Merchant, who spent a night at Sparrow Hospital in Lansing, said there still aren’t any real answers as to why everything happened and is still undergoing some tests. What she has been able to do is reflect on how she approaches life as a Division I basketball coach.

Instead of “going 100 miles an hour” as she and so many other coaches do on a regular basis, making some changes might not be the worst thing, even if it isn’t the easiest thing.

“This is how I’ve always done it,” Merchant said. “I guess I have to re-evaluate and do a better job of taking care of myself I guess. Twenty-three years as a head coach just catching up with me I guess. I really don’t know what happened. Still trying to figure it out. Everybody tells me I need to eat more, stay hydrated more, I need to sleep more. But that really doesn’t always coincide with coaching. So, I have to make a concerted effort to do a better job that way for sure.”

She’ll do so not only for her, but for her team and her family.

The mother of two boys, Merchant said the fact they had to be in the arena and see her go through what she did has been difficult.

“I have two little guys I have to think about that quite honestly were traumatized watching their mom go through that,” Merchant said. “That’s the hardest part for me. I’ve seen my kids cry. I’ve never seen them really terrified and traumatized like that.”

While Merchant tries to adjust how she does things, the season goes on for Michigan State (12-4, 2-1 Big Ten). The Spartans get a crack at the top team in the Big Ten on Tuesday night as Ohio State (14-4, 4-0).

Last year, the Spartans beat the Buckeyes in a three-overtime thriller at the Breslin Center before knocking off then No. 5 Ohio State in the Big Ten tournament.

Merchant believes the Buckeyes are even better this season and relishes the opportunity for another shot at a big win.

She’ll do so with the support of plenty of folks around the community, including football coach Mark Dantonio and his wife, Becky.

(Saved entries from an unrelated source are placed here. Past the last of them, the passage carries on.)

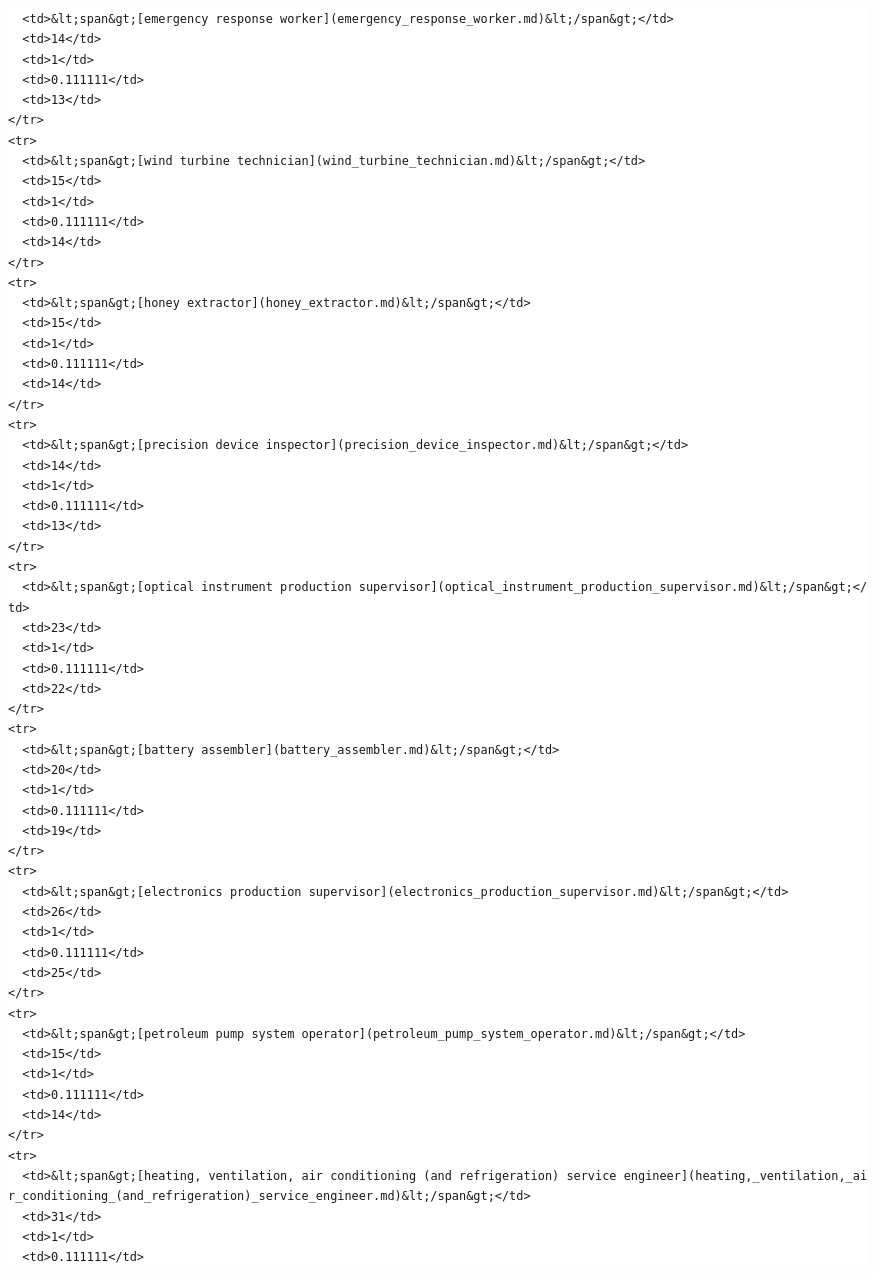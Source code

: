       <td>&lt;span&gt;[emergency response worker](emergency_response_worker.md)&lt;/span&gt;</td>
      <td>14</td>
      <td>1</td>
      <td>0.111111</td>
      <td>13</td>
    </tr>
    <tr>
      <td>&lt;span&gt;[wind turbine technician](wind_turbine_technician.md)&lt;/span&gt;</td>
      <td>15</td>
      <td>1</td>
      <td>0.111111</td>
      <td>14</td>
    </tr>
    <tr>
      <td>&lt;span&gt;[honey extractor](honey_extractor.md)&lt;/span&gt;</td>
      <td>15</td>
      <td>1</td>
      <td>0.111111</td>
      <td>14</td>
    </tr>
    <tr>
      <td>&lt;span&gt;[precision device inspector](precision_device_inspector.md)&lt;/span&gt;</td>
      <td>14</td>
      <td>1</td>
      <td>0.111111</td>
      <td>13</td>
    </tr>
    <tr>
      <td>&lt;span&gt;[optical instrument production supervisor](optical_instrument_production_supervisor.md)&lt;/span&gt;</td>
      <td>23</td>
      <td>1</td>
      <td>0.111111</td>
      <td>22</td>
    </tr>
    <tr>
      <td>&lt;span&gt;[battery assembler](battery_assembler.md)&lt;/span&gt;</td>
      <td>20</td>
      <td>1</td>
      <td>0.111111</td>
      <td>19</td>
    </tr>
    <tr>
      <td>&lt;span&gt;[electronics production supervisor](electronics_production_supervisor.md)&lt;/span&gt;</td>
      <td>26</td>
      <td>1</td>
      <td>0.111111</td>
      <td>25</td>
    </tr>
    <tr>
      <td>&lt;span&gt;[petroleum pump system operator](petroleum_pump_system_operator.md)&lt;/span&gt;</td>
      <td>15</td>
      <td>1</td>
      <td>0.111111</td>
      <td>14</td>
    </tr>
    <tr>
      <td>&lt;span&gt;[heating, ventilation, air conditioning (and refrigeration) service engineer](heating,_ventilation,_air_conditioning_(and_refrigeration)_service_engineer.md)&lt;/span&gt;</td>
      <td>31</td>
      <td>1</td>
      <td>0.111111</td>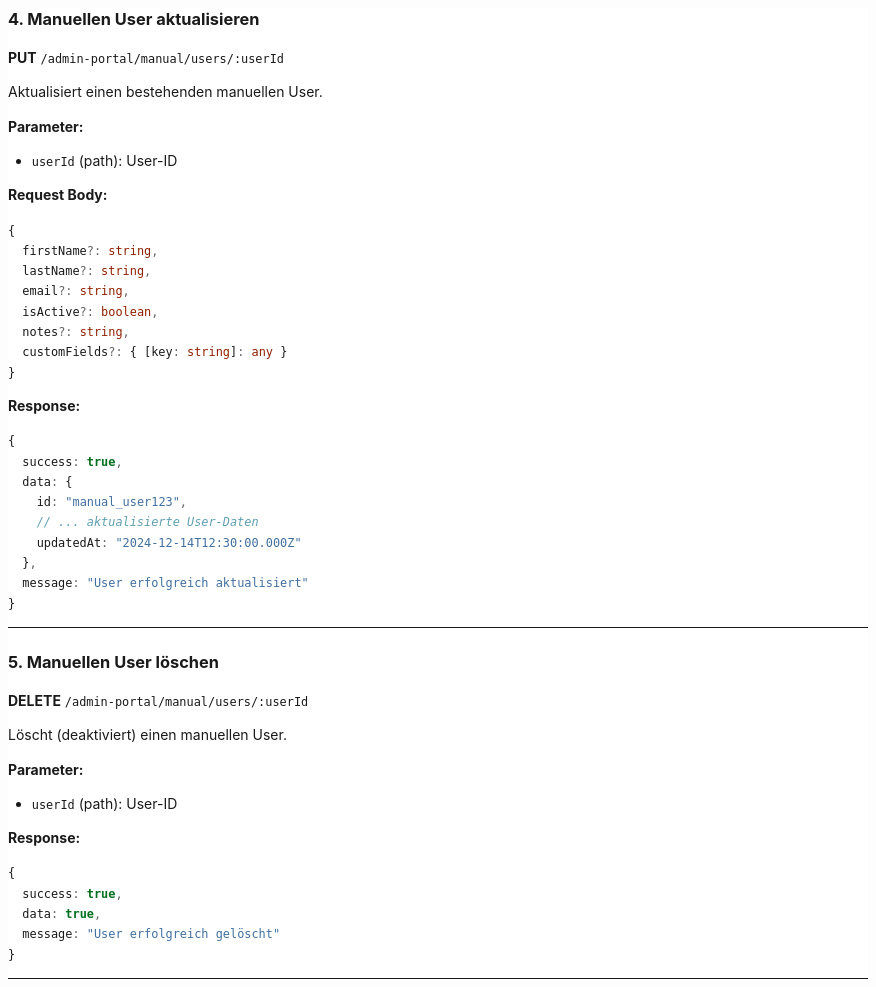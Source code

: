 
### 4. Manuellen User aktualisieren

**PUT** `/admin-portal/manual/users/:userId`

Aktualisiert einen bestehenden manuellen User.

**Parameter:**
- `userId` (path): User-ID

**Request Body:**
```typescript
{
  firstName?: string,
  lastName?: string,
  email?: string,
  isActive?: boolean,
  notes?: string,
  customFields?: { [key: string]: any }
}
```

**Response:**
```typescript
{
  success: true,
  data: {
    id: "manual_user123",
    // ... aktualisierte User-Daten
    updatedAt: "2024-12-14T12:30:00.000Z"
  },
  message: "User erfolgreich aktualisiert"
}
```

---

### 5. Manuellen User löschen

**DELETE** `/admin-portal/manual/users/:userId`

Löscht (deaktiviert) einen manuellen User.

**Parameter:**
- `userId` (path): User-ID

**Response:**
```typescript
{
  success: true,
  data: true,
  message: "User erfolgreich gelöscht"
}
```

---
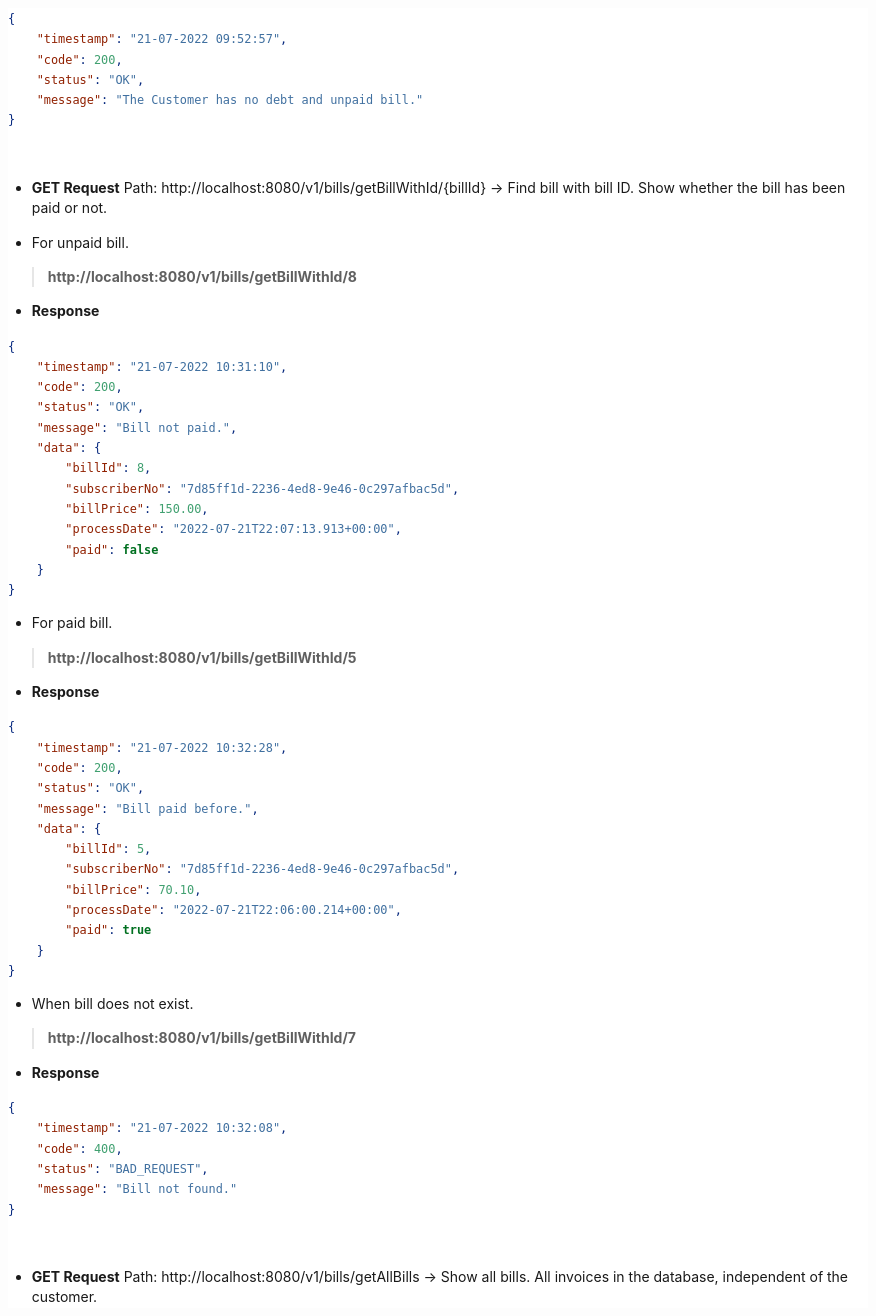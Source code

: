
 ```json
{
    "timestamp": "21-07-2022 09:52:57",
    "code": 200,
    "status": "OK",
    "message": "The Customer has no debt and unpaid bill."
}
```
&nbsp;
&nbsp;
- **GET Request** Path: http://localhost:8080/v1/bills/getBillWithId/{billId} -> Find bill with bill ID. Show whether the bill has been paid or not. 
 
 - For unpaid bill.
>**http://localhost:8080/v1/bills/getBillWithId/8** 
- **Response**
```json
{
    "timestamp": "21-07-2022 10:31:10",
    "code": 200,
    "status": "OK",
    "message": "Bill not paid.",
    "data": {
        "billId": 8,
        "subscriberNo": "7d85ff1d-2236-4ed8-9e46-0c297afbac5d",
        "billPrice": 150.00,
        "processDate": "2022-07-21T22:07:13.913+00:00",
        "paid": false
    }
}
```
 - For paid bill.
>**http://localhost:8080/v1/bills/getBillWithId/5**
- **Response**
```json
{
    "timestamp": "21-07-2022 10:32:28",
    "code": 200,
    "status": "OK",
    "message": "Bill paid before.",
    "data": {
        "billId": 5,
        "subscriberNo": "7d85ff1d-2236-4ed8-9e46-0c297afbac5d",
        "billPrice": 70.10,
        "processDate": "2022-07-21T22:06:00.214+00:00",
        "paid": true
    }
}
```
 - When bill does not exist.
>**http://localhost:8080/v1/bills/getBillWithId/7**
- **Response**
```json
{
    "timestamp": "21-07-2022 10:32:08",
    "code": 400,
    "status": "BAD_REQUEST",
    "message": "Bill not found."
}
```
&nbsp;
- **GET Request** Path: http://localhost:8080/v1/bills/getAllBills -> Show all bills. All invoices in the database, independent of the customer.
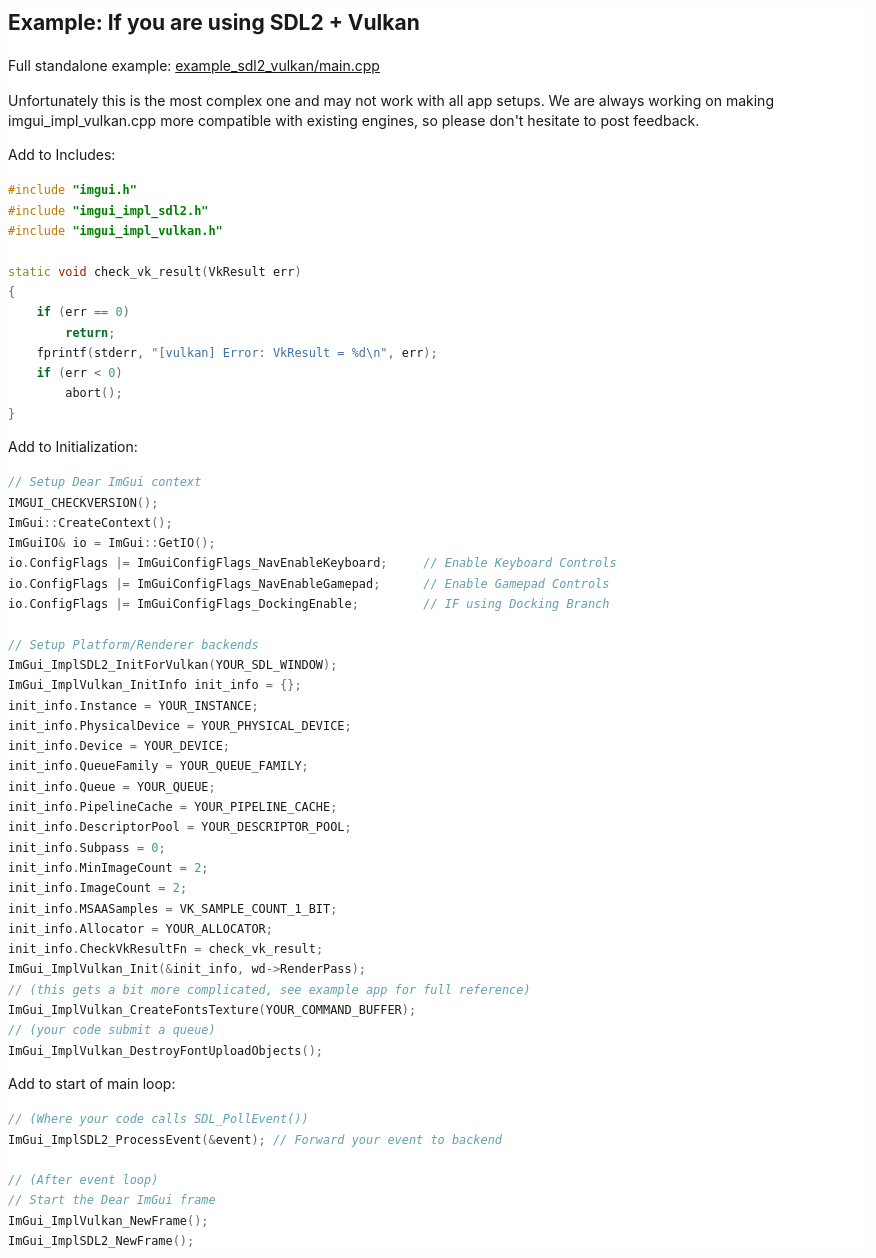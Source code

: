 ## Example: If you are using SDL2 + Vulkan

Full standalone example: [example_sdl2_vulkan/main.cpp](https://github.com/ocornut/imgui/blob/master/examples/example_sdl2_vulkan/main.cpp)

Unfortunately this is the most complex one and may not work with all app setups. We are always working on making imgui_impl_vulkan.cpp more compatible with existing engines, so please don't hesitate to post feedback.

Add to Includes:
```cpp
#include "imgui.h"
#include "imgui_impl_sdl2.h"
#include "imgui_impl_vulkan.h"

static void check_vk_result(VkResult err)
{
    if (err == 0)
        return;
    fprintf(stderr, "[vulkan] Error: VkResult = %d\n", err);
    if (err < 0)
        abort();
}
```
Add to Initialization:
```cpp
// Setup Dear ImGui context
IMGUI_CHECKVERSION();
ImGui::CreateContext();
ImGuiIO& io = ImGui::GetIO();
io.ConfigFlags |= ImGuiConfigFlags_NavEnableKeyboard;     // Enable Keyboard Controls
io.ConfigFlags |= ImGuiConfigFlags_NavEnableGamepad;      // Enable Gamepad Controls
io.ConfigFlags |= ImGuiConfigFlags_DockingEnable;         // IF using Docking Branch

// Setup Platform/Renderer backends
ImGui_ImplSDL2_InitForVulkan(YOUR_SDL_WINDOW);
ImGui_ImplVulkan_InitInfo init_info = {};
init_info.Instance = YOUR_INSTANCE;
init_info.PhysicalDevice = YOUR_PHYSICAL_DEVICE;
init_info.Device = YOUR_DEVICE;
init_info.QueueFamily = YOUR_QUEUE_FAMILY;
init_info.Queue = YOUR_QUEUE;
init_info.PipelineCache = YOUR_PIPELINE_CACHE;
init_info.DescriptorPool = YOUR_DESCRIPTOR_POOL;
init_info.Subpass = 0;
init_info.MinImageCount = 2;
init_info.ImageCount = 2;
init_info.MSAASamples = VK_SAMPLE_COUNT_1_BIT;
init_info.Allocator = YOUR_ALLOCATOR;
init_info.CheckVkResultFn = check_vk_result;
ImGui_ImplVulkan_Init(&init_info, wd->RenderPass);
// (this gets a bit more complicated, see example app for full reference)
ImGui_ImplVulkan_CreateFontsTexture(YOUR_COMMAND_BUFFER);
// (your code submit a queue)
ImGui_ImplVulkan_DestroyFontUploadObjects();
```
Add to start of main loop:
```cpp
// (Where your code calls SDL_PollEvent())
ImGui_ImplSDL2_ProcessEvent(&event); // Forward your event to backend

// (After event loop)
// Start the Dear ImGui frame
ImGui_ImplVulkan_NewFrame();
ImGui_ImplSDL2_NewFrame();
```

“That’s the best thing about Michigan State. I didn’t have to reach out to him,” Merchant said. “A couple hours after it happened my phone was blowing up, clearly, but he was one of the first people that reached out to me and him and Becky both. Then couple days later, the day of the Purdue game actually, he reached out to me, him and Becky both, and really offered support and understanding and perspective. When things like this happen taking care of yourself is more important than other things because if you’re not there you’re not going to be able to coach your team anyway.”

Men’s coach Tom Izzo is glad to see his colleague back around the building and after joking with her got a bit more serious, saying it could be a chance for everyone to take a look at how they do things.

“I told her maybe she has to look just like players do, like every one of us do and she was trying to make excuses for what she was doing,” Izzo said. “I said, ‘You gotta get more rest, you gotta do this, you gotta do that.’ I think she will. She’s a hell of a coach and a good person, and I think she’ll recover fine.”